* TASK REQUIREMENTS *
Set down every record below exactly as it stands, minus the pictures.

* Stored data *
-.-.-

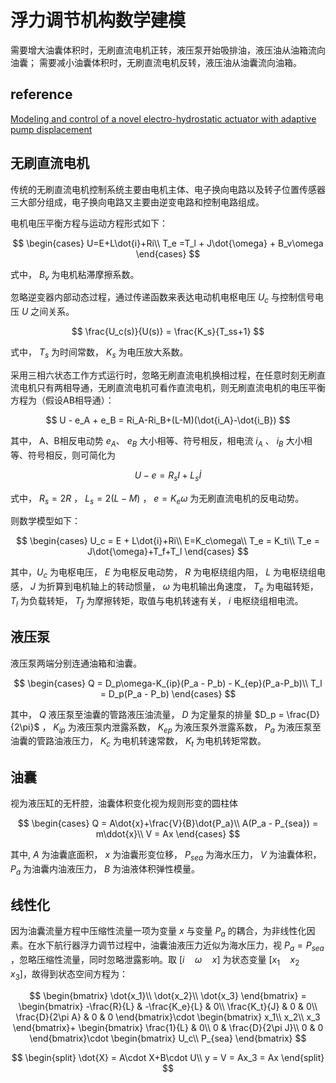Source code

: # 浮力调节机构数学建模

需要增大油囊体积时，无刷直流电机正转，液压泵开始吸排油，液压油从油箱流向油囊；
需要减小油囊体积时，无刷直流电机反转，液压油从油囊流向油箱。

## reference

[Modeling and control of a novel electro-hydrostatic actuator with adaptive pump displacement](https://www.sciencedirect.com/science/article/pii/S100093611830205X)

## 无刷直流电机

传统的无刷直流电机控制系统主要由电机主体、电子换向电路以及转子位置传感器三大部分组成，电子换向电路又主要由逆变电路和控制电路组成。

电机电压平衡方程与运动方程形式如下：

$$
\begin{cases}
    U=E+L\dot{i}+Ri\\
    T_e =T_l + J\dot{\omega} + B_v\omega
\end{cases}
$$

式中， $B_v$ 为电机粘滞摩擦系数。

忽略逆变器内部动态过程，通过传递函数来表达电动机电枢电压 $U_c$ 与控制信号电压 $U$ 之间关系。

$$
\frac{U_c(s)}{U(s)} = \frac{K_s}{T_ss+1}
$$

式中， $T_s$ 为时间常数， $K_s$ 为电压放大系数。 

采用三相六状态工作方式运行时，忽略无刷直流电机换相过程，在任意时刻无刷直流电机只有两相导通，无刷直流电机可看作直流电机，则无刷直流电机的电压平衡方程为（假设AB相导通）：

$$
U - e_A + e_B = Ri_A-Ri_B+(L-M)(\dot{i_A}-\dot{i_B})
$$

其中， A、B相反电动势 $e_A$、 $e_B$ 大小相等、符号相反，相电流 $i_A$ 、 $i_B$ 大小相等、符号相反，则可简化为

$$
U-e = R_sI+L_s\dot{I}
$$

式中， $R_s=2R$ ， $L_s=2(L-M)$ ， $e=K_e\omega$ 为无刷直流电机的反电动势。

则数学模型如下：

$$
\begin{cases}
U_c = E + L\dot{i}+Ri\\
E=K_c\omega\\
T_e = K_ti\\
T_e = J\dot{\omega}+T_f+T_l
\end{cases}
$$

其中，$U_c$ 为电枢电压， $E$ 为电枢反电动势， $R$ 为电枢绕组内阻， $L$ 为电枢绕组电感， $J$ 为折算到电机轴上的转动惯量， $\omega$ 为电机输出角速度， $T_e$ 为电磁转矩， $T_l$ 为负载转矩， $T_f$ 为摩擦转矩，取值与电机转速有关， $i$ 电枢绕组相电流。

## 液压泵

液压泵两端分别连通油箱和油囊。

$$
\begin{cases}
    Q = D_p\omega-K_{ip}(P_a - P_b) - K_{ep}(P_a-P_b)\\
T_l = D_p(P_a - P_b)
\end{cases}
$$

其中， $Q$ 液压泵至油囊的管路液压油流量， $D$ 为定量泵的排量 $D_p = \frac{D}{2\pi}$ ， $K_{ip}$ 为液压泵内泄露系数， $K_{ep}$ 为液压泵外泄露系数， $P_a$ 为液压泵至油囊的管路油液压力， $K_c$ 为电机转速常数， $K_t$ 为电机转矩常数。

## 油囊

视为液压缸的无杆腔，油囊体积变化视为规则形变的圆柱体

$$
\begin{cases}
    Q = A\dot{x}+\frac{V}{B}\dot{P_a}\\
    A(P_a - P_{sea}) = m\ddot{x}\\
    V = Ax
\end{cases}
$$

其中, $A$ 为油囊底面积， $x$ 为油囊形变位移， $P_{sea}$ 为海水压力， $V$ 为油囊体积， $P_a$ 为油囊内油液压力， $B$ 为油液体积弹性模量。

## 线性化

因为油囊流量方程中压缩性流量一项为变量 $x$ 与变量 $P_a$ 的耦合，为非线性化因素。在水下航行器浮力调节过程中，油囊油液压力近似为海水压力，视 $P_a = P_{sea}$ ，忽略压缩性流量，同时忽略泄露影响。取 $[i \quad \omega \quad x]$ 为状态变量 $[x_1 \quad x_2 \quad x_3 ]$，故得到状态空间方程为：

$$
\begin{bmatrix}
    \dot{x_1}\\
    \dot{x_2}\\
    \dot{x_3}
\end{bmatrix} =
\begin{bmatrix}
    -\frac{R}{L} & -\frac{K_e}{L} & 0\\
    \frac{K_t}{J} & 0 & 0\\
    \frac{D}{2\pi A} & 0 & 0
\end{bmatrix}\cdot
\begin{bmatrix}
    x_1\\
    x_2\\
    x_3
\end{bmatrix}+
\begin{bmatrix}
    \frac{1}{L} & 0\\
    0 & \frac{D}{2\pi J}\\
    0 & 0
\end{bmatrix}\cdot
\begin{bmatrix}
    U_c\\
    P_{sea}
\end{bmatrix}
$$

$$
\begin{split}
    \dot{X} = A\cdot X+B\cdot U\\
y  = V = Ax_3 = Ax
\end{split}
$$
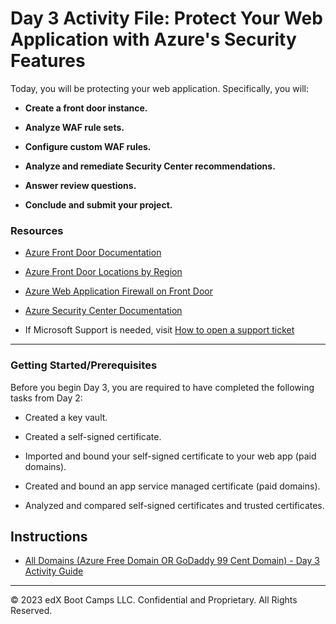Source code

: # Day 3 Activity File: Protect Your Web Application with Azure's Security Features

Today, you will be protecting your web application. Specifically, you will:

  - **Create a front door instance.**

  - **Analyze WAF rule sets.**

  - **Configure custom WAF rules.**

  - **Analyze and remediate Security Center recommendations.**

  - **Answer review questions.**

  - **Conclude and submit your project.**

### Resources

- [Azure Front Door Documentation](https://azure.microsoft.com/en-us/services/frontdoor/#overview)

- [Azure Front Door Locations by Region](https://docs.microsoft.com/en-us/azure/frontdoor/edge-locations-by-region)

- [Azure Web Application Firewall on Front Door](https://docs.microsoft.com/en-us/azure/web-application-firewall/afds/afds-overview)

- [Azure Security Center Documentation](https://docs.microsoft.com/en-us/azure/security-center/)

- If Microsoft Support is needed, visit [How to open a support ticket](https://docs.microsoft.com/en-us/azure/azure-portal/supportability/how-to-create-azure-support-request)

---

### Getting Started/Prerequisites

Before you begin Day 3, you are required to have completed the following tasks from Day 2:

- Created a key vault.

- Created a self-signed certificate.

- Imported and bound your self-signed certificate to your web app (paid domains).

- Created and bound an app service managed certificate (paid domains).

- Analyzed and compared self-signed certificates and trusted certificates.

## Instructions

  * [All Domains (Azure Free Domain OR GoDaddy 99 Cent Domain) - Day 3 Activity Guide](https://docs.google.com/document/d/1Ky56GTSj-xWuU-csKAV0MSV8h8tmdn8rTyj_Es0joRM/edit?usp=sharing)
---

© 2023 edX Boot Camps LLC. Confidential and Proprietary. All Rights Reserved.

-.-.-

* EXERCISE OUTPUT *
Source code

: # 浮力调节机构数学建模

需要增大油囊体积时，无刷直流电机正转，液压泵开始吸排油，液压油从油箱流向油囊；
需要减小油囊体积时，无刷直流电机反转，液压油从油囊流向油箱。

## reference

[Modeling and control of a novel electro-hydrostatic actuator with adaptive pump displacement](https://www.sciencedirect.com/science/article/pii/S100093611830205X)

## 无刷直流电机

传统的无刷直流电机控制系统主要由电机主体、电子换向电路以及转子位置传感器三大部分组成，电子换向电路又主要由逆变电路和控制电路组成。

电机电压平衡方程与运动方程形式如下：

$$
\begin{cases}
    U=E+L\dot{i}+Ri\\
    T_e =T_l + J\dot{\omega} + B_v\omega
\end{cases}
$$

式中， $B_v$ 为电机粘滞摩擦系数。

忽略逆变器内部动态过程，通过传递函数来表达电动机电枢电压 $U_c$ 与控制信号电压 $U$ 之间关系。

$$
\frac{U_c(s)}{U(s)} = \frac{K_s}{T_ss+1}
$$

式中， $T_s$ 为时间常数， $K_s$ 为电压放大系数。 

采用三相六状态工作方式运行时，忽略无刷直流电机换相过程，在任意时刻无刷直流电机只有两相导通，无刷直流电机可看作直流电机，则无刷直流电机的电压平衡方程为（假设AB相导通）：

$$
U - e_A + e_B = Ri_A-Ri_B+(L-M)(\dot{i_A}-\dot{i_B})
$$

其中， A、B相反电动势 $e_A$、 $e_B$ 大小相等、符号相反，相电流 $i_A$ 、 $i_B$ 大小相等、符号相反，则可简化为

$$
U-e = R_sI+L_s\dot{I}
$$

式中， $R_s=2R$ ， $L_s=2(L-M)$ ， $e=K_e\omega$ 为无刷直流电机的反电动势。

则数学模型如下：

$$
\begin{cases}
U_c = E + L\dot{i}+Ri\\
E=K_c\omega\\
T_e = K_ti\\
T_e = J\dot{\omega}+T_f+T_l
\end{cases}
$$

其中，$U_c$ 为电枢电压， $E$ 为电枢反电动势， $R$ 为电枢绕组内阻， $L$ 为电枢绕组电感， $J$ 为折算到电机轴上的转动惯量， $\omega$ 为电机输出角速度， $T_e$ 为电磁转矩， $T_l$ 为负载转矩， $T_f$ 为摩擦转矩，取值与电机转速有关， $i$ 电枢绕组相电流。

## 液压泵

液压泵两端分别连通油箱和油囊。

$$
\begin{cases}
    Q = D_p\omega-K_{ip}(P_a - P_b) - K_{ep}(P_a-P_b)\\
T_l = D_p(P_a - P_b)
\end{cases}
$$

其中， $Q$ 液压泵至油囊的管路液压油流量， $D$ 为定量泵的排量 $D_p = \frac{D}{2\pi}$ ， $K_{ip}$ 为液压泵内泄露系数， $K_{ep}$ 为液压泵外泄露系数， $P_a$ 为液压泵至油囊的管路油液压力， $K_c$ 为电机转速常数， $K_t$ 为电机转矩常数。

## 油囊

视为液压缸的无杆腔，油囊体积变化视为规则形变的圆柱体

$$
\begin{cases}
    Q = A\dot{x}+\frac{V}{B}\dot{P_a}\\
    A(P_a - P_{sea}) = m\ddot{x}\\
    V = Ax
\end{cases}
$$

其中, $A$ 为油囊底面积， $x$ 为油囊形变位移， $P_{sea}$ 为海水压力， $V$ 为油囊体积， $P_a$ 为油囊内油液压力， $B$ 为油液体积弹性模量。

## 线性化

因为油囊流量方程中压缩性流量一项为变量 $x$ 与变量 $P_a$ 的耦合，为非线性化因素。在水下航行器浮力调节过程中，油囊油液压力近似为海水压力，视 $P_a = P_{sea}$ ，忽略压缩性流量，同时忽略泄露影响。取 $[i \quad \omega \quad x]$ 为状态变量 $[x_1 \quad x_2 \quad x_3 ]$，故得到状态空间方程为：

$$
\begin{bmatrix}
    \dot{x_1}\\
    \dot{x_2}\\
    \dot{x_3}
\end{bmatrix} =
\begin{bmatrix}
    -\frac{R}{L} & -\frac{K_e}{L} & 0\\
    \frac{K_t}{J} & 0 & 0\\
    \frac{D}{2\pi A} & 0 & 0
\end{bmatrix}\cdot
\begin{bmatrix}
    x_1\\
    x_2\\
    x_3
\end{bmatrix}+
\begin{bmatrix}
    \frac{1}{L} & 0\\
    0 & \frac{D}{2\pi J}\\
    0 & 0
\end{bmatrix}\cdot
\begin{bmatrix}
    U_c\\
    P_{sea}
\end{bmatrix}
$$

$$
\begin{split}
    \dot{X} = A\cdot X+B\cdot U\\
y  = V = Ax_3 = Ax
\end{split}
$$
Source code

: # Day 3 Activity File: Protect Your Web Application with Azure's Security Features

Today, you will be protecting your web application. Specifically, you will:

  - **Create a front door instance.**

  - **Analyze WAF rule sets.**

  - **Configure custom WAF rules.**

  - **Analyze and remediate Security Center recommendations.**

  - **Answer review questions.**

  - **Conclude and submit your project.**

### Resources

- [Azure Front Door Documentation](https://azure.microsoft.com/en-us/services/frontdoor/#overview)

- [Azure Front Door Locations by Region](https://docs.microsoft.com/en-us/azure/frontdoor/edge-locations-by-region)

- [Azure Web Application Firewall on Front Door](https://docs.microsoft.com/en-us/azure/web-application-firewall/afds/afds-overview)

- [Azure Security Center Documentation](https://docs.microsoft.com/en-us/azure/security-center/)

- If Microsoft Support is needed, visit [How to open a support ticket](https://docs.microsoft.com/en-us/azure/azure-portal/supportability/how-to-create-azure-support-request)

---

### Getting Started/Prerequisites

Before you begin Day 3, you are required to have completed the following tasks from Day 2:

- Created a key vault.

- Created a self-signed certificate.

- Imported and bound your self-signed certificate to your web app (paid domains).

- Created and bound an app service managed certificate (paid domains).

- Analyzed and compared self-signed certificates and trusted certificates.

## Instructions

  * [All Domains (Azure Free Domain OR GoDaddy 99 Cent Domain) - Day 3 Activity Guide](https://docs.google.com/document/d/1Ky56GTSj-xWuU-csKAV0MSV8h8tmdn8rTyj_Es0joRM/edit?usp=sharing)
---

© 2023 edX Boot Camps LLC. Confidential and Proprietary. All Rights Reserved.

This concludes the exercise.